Thanks so much, Jillian
 Bengt O. Muthen posted on Thursday, February 06, 2020 - 12:32 pm
Yes, you should estimate the variances on Between as you do in Option 1. Otherwise they are zero which says that you don't need multilevel.
 Jilian Halladay posted on Thursday, February 06, 2020 - 1:29 pm
Thank you!

Do the variances need to be included at all times? Even when upper level variables are included in the model?

For example:
Model:
%WITHIN%
ov3#1 ov3#2 on js_Sel;
js_Sel;
%between%
ov3#1 ov3#2 on js_sel_mean;
ov3#1 ov3#2 js_sel_mean ;
 Bengt O. Muthen posted on Thursday, February 06, 2020 - 3:30 pm
When you have upper-level variables as predictors like you do, the variances of your random intercepts are residual variances. If they are specified as zero, you are saying that R-square = 1.
 Jilian Halladay posted on Friday, February 07, 2020 - 6:24 am
Hi Dr. Muthen,

Sorry I am a bit confused. In the user guide, example 9.1 of a 2-level random intercept regression, there is no variance of the dependent variable added to the code.

See here:

TITLE: this is an example of a two-level regression analysis for a continuous independent variable with a random intercept and an observed covariate

DATA: FILE = ex9.1a.dat;

VARIABLE: NAMES = y x w xm clus;

WITHIN = x;

BETWEEN = w xm;

CLUSTER = clus;

DEFINE: CENTER x (GRANDMEAN);

ANALYSIS: TYPE = TWOLEVEL;

MODEL:

%WITHIN%

y ON x;

%BETWEEN%

y ON w xm;

In my case, what would be the rationale for adding in the variance at the upper level? By indicating method twolevel, doesn't this automatically account for the clustering?
 Bengt O. Muthen posted on Friday, February 07, 2020 - 2:45 pm
With continuous DVs as in UGex9.1, Mplus estimates the Between-level variance without it having to be mentioned in the input. You can mention it if you want to. Either way, it will show up in the output. With other outcomes like your nominal DV, Mplus does not do that automatically because it may lead to too heavy computations due to many dimensions of integration. So you have to specifically mention the (residual) variances you want estimated.

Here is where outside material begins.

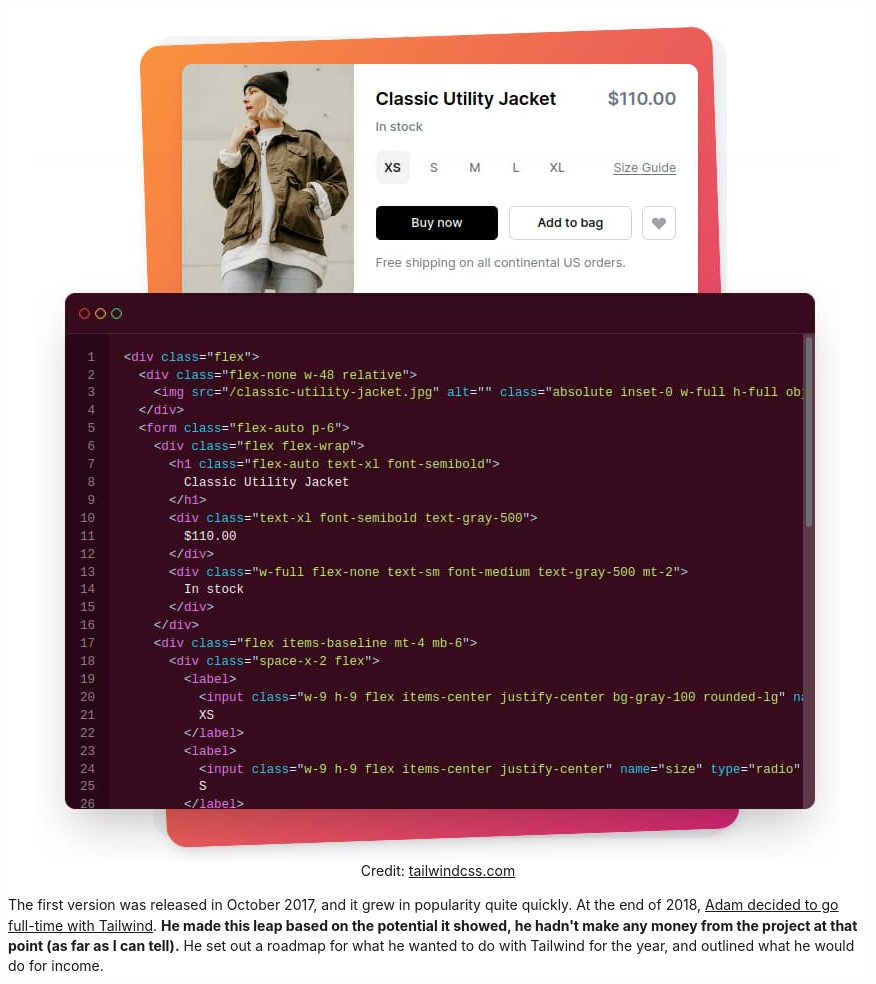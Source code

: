 <img src="/assets/img/blog/2021-03-03-making-money-open-source/tailwind.jpg" alt="tailwind example" style="display:block;width:100%;max-width:804px;margin:0 auto;">
<figcaption style="text-align:center;">Credit: <a href="https://tailwindcss.com/">tailwindcss.com</a></figcaption>
</figure>

The first version was released in October 2017, and it grew in popularity quite quickly. At the end of 2018, [Adam decided to go full-time with Tailwind](https://adamwathan.me/going-full-time-on-tailwind-css/). **He made this leap based on the potential it showed, he hadn't make any money from the project at that point (as far as I can tell).**  He set out a roadmap for what he wanted to do with Tailwind for the year, and outlined what he would do for income.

The rationale for adding the residual variance in your case is that you want to be able to estimate R-square and not unrealistically set it at 1 (by analogy of regular linear regression).

No, saying Type=Twolevel is not enough to account for clustering - you also have to follow through and specify the model with some between-level variation which is how the clustering gets captured. See e.g. my 1994 paper on our website:

Muthén, B. (1994). Multilevel covariance structure analysis. In J. Hox & I. Kreft (eds.), Multilevel Modeling, a special issue of Sociological Methods & Research, 22, 376-398.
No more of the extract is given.